### Extracted records:
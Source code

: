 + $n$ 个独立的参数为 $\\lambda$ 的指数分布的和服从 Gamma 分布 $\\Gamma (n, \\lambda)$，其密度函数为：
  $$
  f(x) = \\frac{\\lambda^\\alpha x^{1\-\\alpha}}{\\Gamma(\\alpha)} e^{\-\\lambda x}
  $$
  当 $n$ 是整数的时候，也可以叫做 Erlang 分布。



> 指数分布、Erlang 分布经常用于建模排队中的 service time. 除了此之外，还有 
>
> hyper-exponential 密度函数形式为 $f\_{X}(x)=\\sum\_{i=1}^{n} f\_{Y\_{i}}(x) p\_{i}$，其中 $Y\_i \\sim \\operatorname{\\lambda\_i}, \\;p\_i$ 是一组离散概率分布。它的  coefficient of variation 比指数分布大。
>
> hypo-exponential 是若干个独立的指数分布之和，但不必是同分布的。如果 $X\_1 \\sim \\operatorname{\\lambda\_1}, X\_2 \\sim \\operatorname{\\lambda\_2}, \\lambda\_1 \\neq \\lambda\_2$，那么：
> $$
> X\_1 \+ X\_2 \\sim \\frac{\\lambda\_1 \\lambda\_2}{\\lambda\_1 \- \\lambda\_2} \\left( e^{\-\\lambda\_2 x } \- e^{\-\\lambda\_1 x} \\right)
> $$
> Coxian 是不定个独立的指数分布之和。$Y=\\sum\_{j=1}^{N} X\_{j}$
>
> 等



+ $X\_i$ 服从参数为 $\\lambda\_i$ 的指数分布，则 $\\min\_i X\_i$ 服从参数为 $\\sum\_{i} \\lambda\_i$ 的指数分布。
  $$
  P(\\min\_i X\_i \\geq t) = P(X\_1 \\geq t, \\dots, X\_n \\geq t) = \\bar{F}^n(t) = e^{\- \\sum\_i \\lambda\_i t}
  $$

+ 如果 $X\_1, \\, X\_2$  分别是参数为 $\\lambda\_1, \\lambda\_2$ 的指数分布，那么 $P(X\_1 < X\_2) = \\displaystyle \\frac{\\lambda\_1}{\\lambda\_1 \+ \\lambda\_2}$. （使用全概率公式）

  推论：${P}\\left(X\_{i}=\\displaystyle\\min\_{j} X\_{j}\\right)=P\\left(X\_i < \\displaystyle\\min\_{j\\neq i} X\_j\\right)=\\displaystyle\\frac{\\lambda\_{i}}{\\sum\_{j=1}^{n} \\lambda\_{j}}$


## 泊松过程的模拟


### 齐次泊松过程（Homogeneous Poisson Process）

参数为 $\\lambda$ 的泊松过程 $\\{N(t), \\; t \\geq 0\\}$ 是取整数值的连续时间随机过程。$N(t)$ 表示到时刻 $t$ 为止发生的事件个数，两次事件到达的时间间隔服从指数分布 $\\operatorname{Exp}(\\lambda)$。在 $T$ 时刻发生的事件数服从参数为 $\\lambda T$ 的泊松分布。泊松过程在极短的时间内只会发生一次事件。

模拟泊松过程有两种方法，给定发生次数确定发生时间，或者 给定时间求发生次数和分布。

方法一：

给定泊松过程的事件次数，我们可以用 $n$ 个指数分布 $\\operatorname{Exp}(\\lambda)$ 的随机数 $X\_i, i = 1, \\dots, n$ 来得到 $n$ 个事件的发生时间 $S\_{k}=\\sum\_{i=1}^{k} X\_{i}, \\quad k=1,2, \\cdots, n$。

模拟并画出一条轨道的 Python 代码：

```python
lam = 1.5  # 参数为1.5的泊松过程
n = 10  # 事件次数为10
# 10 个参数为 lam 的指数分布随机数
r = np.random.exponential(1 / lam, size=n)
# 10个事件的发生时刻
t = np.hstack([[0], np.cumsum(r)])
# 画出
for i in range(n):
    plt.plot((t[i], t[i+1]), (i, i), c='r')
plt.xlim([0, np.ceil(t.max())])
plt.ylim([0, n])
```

### Exercise prompt:
Search the data for the string "operatorname" and say how many lines include it, giving only the number.

### Exercise result:
4